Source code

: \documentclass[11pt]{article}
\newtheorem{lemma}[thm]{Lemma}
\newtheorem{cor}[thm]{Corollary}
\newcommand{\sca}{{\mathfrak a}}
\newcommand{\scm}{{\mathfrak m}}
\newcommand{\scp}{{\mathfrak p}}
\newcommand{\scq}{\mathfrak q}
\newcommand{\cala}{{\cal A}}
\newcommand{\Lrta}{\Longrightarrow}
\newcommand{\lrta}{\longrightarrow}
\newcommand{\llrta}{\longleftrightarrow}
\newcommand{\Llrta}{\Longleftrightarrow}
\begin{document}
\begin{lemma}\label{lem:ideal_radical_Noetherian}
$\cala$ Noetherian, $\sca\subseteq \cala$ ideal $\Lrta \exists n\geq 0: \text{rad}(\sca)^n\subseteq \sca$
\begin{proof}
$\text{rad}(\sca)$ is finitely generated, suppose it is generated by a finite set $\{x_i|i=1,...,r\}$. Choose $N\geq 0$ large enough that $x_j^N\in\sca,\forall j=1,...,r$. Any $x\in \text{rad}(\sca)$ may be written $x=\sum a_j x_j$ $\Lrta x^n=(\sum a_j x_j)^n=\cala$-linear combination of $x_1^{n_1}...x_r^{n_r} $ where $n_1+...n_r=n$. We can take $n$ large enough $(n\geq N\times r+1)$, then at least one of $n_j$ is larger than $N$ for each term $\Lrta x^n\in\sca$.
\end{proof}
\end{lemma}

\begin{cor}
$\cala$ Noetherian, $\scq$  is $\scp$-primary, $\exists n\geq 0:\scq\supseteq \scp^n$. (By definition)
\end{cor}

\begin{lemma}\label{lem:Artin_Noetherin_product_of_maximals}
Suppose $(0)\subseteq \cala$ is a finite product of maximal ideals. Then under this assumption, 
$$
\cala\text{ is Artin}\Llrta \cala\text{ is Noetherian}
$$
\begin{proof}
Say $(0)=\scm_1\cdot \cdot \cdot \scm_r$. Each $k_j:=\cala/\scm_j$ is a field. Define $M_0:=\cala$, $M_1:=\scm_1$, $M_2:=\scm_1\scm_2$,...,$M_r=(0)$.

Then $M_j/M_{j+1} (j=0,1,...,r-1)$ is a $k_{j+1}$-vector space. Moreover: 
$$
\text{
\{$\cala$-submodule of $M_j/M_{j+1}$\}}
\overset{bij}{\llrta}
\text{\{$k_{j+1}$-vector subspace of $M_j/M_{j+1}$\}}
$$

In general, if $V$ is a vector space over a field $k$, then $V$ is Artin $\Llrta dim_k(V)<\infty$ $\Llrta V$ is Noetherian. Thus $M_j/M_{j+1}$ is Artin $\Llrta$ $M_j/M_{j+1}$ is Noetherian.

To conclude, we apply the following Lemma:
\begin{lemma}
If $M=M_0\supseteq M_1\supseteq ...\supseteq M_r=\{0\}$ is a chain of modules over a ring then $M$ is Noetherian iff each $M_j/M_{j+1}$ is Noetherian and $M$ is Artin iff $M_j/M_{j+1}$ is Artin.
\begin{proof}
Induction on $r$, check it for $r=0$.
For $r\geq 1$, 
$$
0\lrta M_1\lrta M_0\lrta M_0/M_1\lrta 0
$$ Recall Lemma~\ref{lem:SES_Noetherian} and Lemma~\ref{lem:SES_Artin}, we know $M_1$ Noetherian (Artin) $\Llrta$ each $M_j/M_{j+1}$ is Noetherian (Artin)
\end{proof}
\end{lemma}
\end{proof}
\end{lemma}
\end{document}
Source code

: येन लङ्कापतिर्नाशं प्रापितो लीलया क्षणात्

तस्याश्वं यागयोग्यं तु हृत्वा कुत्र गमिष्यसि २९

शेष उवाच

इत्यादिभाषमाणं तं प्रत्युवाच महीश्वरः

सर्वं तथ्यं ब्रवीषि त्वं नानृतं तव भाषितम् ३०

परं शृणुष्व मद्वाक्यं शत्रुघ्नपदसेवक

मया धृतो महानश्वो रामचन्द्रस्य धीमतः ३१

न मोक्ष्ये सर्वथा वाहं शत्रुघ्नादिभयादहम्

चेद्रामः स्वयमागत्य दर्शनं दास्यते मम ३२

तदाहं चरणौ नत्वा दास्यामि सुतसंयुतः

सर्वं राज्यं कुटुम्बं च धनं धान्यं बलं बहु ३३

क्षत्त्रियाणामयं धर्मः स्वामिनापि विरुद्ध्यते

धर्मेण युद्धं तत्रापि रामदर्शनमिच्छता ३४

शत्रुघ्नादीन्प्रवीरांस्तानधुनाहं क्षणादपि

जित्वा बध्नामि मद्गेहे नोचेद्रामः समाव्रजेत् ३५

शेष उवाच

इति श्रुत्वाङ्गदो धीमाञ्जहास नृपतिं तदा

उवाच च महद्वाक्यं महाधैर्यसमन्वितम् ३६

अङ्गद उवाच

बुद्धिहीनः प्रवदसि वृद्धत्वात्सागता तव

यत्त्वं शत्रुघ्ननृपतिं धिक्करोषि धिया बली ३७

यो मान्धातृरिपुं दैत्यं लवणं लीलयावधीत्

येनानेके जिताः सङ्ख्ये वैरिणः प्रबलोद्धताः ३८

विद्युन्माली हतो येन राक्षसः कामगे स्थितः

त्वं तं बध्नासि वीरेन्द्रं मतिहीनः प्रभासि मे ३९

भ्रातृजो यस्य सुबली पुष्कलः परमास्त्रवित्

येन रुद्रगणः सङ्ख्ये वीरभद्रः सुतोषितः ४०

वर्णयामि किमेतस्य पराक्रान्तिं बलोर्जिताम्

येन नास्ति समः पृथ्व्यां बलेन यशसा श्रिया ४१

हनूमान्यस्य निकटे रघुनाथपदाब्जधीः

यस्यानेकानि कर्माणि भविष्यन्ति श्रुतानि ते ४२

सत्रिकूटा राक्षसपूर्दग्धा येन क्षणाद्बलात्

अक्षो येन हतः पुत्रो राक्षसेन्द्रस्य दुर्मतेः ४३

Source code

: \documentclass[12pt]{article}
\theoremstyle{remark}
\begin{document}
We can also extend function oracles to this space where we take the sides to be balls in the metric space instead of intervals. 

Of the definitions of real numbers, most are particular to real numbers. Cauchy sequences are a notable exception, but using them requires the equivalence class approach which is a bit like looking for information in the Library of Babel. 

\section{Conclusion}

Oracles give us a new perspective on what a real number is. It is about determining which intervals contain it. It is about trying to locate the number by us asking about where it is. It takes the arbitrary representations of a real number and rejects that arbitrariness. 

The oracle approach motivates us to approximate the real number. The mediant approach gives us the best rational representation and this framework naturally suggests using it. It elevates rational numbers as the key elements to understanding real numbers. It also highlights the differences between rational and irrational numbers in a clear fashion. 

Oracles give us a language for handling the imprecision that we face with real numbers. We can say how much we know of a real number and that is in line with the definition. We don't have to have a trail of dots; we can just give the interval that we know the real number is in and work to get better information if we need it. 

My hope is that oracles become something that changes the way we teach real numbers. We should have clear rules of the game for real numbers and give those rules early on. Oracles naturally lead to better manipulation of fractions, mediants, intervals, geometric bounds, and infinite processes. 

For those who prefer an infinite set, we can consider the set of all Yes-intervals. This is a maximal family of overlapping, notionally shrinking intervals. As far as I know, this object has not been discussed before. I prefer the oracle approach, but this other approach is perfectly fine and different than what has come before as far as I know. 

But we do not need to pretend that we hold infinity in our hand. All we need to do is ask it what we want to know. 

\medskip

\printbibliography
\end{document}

━━━━━━━━━━━━━━━━━━━━━━━━━━━━━━

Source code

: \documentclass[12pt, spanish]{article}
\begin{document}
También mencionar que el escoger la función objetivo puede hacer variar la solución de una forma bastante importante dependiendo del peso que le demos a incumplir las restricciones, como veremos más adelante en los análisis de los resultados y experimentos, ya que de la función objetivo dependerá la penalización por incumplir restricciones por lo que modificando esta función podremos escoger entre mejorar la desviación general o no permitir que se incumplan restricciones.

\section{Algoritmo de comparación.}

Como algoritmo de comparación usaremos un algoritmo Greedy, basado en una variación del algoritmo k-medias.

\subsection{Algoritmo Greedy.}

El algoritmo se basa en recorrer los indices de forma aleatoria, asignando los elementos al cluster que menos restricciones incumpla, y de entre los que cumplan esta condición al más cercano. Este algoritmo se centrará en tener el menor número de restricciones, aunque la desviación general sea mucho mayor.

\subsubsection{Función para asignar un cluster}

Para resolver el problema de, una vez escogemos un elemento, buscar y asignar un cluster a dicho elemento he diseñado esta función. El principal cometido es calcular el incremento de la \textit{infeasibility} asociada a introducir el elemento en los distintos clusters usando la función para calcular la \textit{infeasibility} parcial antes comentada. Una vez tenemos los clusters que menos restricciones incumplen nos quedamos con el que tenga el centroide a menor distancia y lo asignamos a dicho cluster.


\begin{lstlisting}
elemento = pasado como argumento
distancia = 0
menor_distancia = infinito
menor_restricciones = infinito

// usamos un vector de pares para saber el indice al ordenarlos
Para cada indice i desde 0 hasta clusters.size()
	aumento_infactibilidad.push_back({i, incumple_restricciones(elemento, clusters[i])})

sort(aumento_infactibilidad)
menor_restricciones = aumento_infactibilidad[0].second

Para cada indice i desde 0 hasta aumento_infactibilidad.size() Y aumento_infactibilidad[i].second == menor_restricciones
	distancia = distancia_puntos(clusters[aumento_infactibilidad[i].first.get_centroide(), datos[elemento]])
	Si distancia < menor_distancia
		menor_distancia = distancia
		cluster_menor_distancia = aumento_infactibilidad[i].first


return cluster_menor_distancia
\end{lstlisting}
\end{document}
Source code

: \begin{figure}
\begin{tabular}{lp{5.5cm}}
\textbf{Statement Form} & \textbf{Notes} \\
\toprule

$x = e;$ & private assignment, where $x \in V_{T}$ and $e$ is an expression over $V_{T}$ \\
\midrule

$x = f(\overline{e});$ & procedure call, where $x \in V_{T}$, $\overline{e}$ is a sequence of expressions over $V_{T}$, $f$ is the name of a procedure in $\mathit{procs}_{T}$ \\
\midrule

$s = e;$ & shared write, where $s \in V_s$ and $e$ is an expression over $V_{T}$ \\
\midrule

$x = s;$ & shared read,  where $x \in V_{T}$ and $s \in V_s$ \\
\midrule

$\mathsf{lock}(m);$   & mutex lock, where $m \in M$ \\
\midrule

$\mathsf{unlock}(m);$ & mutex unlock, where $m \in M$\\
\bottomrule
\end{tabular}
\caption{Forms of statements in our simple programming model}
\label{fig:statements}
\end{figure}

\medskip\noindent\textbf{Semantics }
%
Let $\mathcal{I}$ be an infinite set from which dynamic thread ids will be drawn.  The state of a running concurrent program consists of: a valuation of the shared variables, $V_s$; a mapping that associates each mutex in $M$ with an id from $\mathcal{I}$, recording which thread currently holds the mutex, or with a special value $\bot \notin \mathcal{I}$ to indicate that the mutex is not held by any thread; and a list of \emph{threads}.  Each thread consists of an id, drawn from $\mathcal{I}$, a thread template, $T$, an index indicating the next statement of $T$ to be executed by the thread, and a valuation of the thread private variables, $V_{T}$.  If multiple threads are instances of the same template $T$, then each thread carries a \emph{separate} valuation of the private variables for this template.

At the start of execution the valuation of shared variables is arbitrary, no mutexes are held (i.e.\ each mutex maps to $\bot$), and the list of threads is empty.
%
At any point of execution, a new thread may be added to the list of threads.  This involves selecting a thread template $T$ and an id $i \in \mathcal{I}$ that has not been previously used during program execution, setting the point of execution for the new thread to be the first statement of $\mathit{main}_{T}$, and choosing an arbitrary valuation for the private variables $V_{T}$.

━━━━━━━━━━━━━━━━━━━━━━━━━━━━━━

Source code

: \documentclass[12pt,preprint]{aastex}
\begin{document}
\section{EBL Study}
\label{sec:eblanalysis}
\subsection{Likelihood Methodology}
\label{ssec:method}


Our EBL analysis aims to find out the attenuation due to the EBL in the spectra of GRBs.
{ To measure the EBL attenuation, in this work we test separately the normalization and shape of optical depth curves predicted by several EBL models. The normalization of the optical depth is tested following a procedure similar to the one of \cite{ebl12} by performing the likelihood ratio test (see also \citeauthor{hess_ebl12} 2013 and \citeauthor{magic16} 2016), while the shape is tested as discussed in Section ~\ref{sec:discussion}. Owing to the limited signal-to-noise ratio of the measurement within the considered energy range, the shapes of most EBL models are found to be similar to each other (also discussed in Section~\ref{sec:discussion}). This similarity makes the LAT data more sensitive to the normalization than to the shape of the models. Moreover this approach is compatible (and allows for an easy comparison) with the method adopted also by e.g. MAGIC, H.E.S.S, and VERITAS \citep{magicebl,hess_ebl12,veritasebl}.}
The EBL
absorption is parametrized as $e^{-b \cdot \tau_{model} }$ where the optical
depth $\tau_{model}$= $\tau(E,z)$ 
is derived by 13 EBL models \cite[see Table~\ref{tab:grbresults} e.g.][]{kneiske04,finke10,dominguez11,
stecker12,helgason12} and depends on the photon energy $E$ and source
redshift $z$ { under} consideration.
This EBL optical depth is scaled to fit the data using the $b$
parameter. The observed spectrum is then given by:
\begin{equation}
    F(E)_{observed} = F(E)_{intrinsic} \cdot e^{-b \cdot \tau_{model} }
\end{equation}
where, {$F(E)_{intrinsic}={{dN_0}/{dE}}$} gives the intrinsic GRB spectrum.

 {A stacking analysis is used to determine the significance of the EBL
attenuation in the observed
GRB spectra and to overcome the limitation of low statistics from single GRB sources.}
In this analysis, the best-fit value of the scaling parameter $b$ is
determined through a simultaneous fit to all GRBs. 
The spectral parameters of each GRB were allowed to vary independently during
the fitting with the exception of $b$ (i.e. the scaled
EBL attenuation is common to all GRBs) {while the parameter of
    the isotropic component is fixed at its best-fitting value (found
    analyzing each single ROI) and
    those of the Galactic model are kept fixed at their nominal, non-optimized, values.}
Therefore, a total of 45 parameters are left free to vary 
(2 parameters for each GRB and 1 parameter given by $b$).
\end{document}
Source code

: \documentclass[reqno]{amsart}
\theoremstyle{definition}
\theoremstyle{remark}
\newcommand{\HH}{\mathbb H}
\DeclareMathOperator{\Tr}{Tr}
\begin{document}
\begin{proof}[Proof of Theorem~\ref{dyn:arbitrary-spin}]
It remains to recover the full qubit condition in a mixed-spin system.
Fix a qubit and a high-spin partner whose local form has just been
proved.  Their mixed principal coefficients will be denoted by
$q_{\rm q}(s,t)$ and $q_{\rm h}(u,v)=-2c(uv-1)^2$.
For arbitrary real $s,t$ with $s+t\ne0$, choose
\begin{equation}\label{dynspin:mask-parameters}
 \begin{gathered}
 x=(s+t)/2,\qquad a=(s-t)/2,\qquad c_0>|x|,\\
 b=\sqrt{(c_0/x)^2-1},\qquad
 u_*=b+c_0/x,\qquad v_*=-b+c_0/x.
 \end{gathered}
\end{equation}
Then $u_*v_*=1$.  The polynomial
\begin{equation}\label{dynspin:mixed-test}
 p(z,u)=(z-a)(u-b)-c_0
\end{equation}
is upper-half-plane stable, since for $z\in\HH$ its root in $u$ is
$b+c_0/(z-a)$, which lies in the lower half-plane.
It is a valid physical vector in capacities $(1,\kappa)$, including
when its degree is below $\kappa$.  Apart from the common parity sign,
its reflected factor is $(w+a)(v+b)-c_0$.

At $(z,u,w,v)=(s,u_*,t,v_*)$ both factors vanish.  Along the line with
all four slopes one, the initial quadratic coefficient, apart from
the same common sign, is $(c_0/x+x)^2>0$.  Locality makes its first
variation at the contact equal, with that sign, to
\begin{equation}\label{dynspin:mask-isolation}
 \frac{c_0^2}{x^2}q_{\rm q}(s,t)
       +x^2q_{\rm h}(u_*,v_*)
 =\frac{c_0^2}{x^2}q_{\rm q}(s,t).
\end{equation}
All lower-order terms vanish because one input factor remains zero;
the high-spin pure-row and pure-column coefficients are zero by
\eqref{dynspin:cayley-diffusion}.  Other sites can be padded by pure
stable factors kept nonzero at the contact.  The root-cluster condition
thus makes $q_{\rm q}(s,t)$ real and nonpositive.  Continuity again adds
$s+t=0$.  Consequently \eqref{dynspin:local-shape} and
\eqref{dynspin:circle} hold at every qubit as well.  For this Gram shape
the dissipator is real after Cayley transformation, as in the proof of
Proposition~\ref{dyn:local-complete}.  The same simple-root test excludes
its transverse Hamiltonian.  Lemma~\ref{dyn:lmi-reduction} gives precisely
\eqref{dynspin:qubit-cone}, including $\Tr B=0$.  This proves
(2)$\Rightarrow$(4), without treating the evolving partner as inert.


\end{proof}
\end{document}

━━━━━━━━━━━━━━━━━━━━━━━━━━━━━━

• _WHAT TO DO_
Read the records above. Show each line that has the string "size".

• _WRITTEN ANSWER_
Para cada indice i desde 0 hasta clusters.size()
Para cada indice i desde 0 hasta aumento_infactibilidad.size() Y aumento_infactibilidad[i].second == menor_restricciones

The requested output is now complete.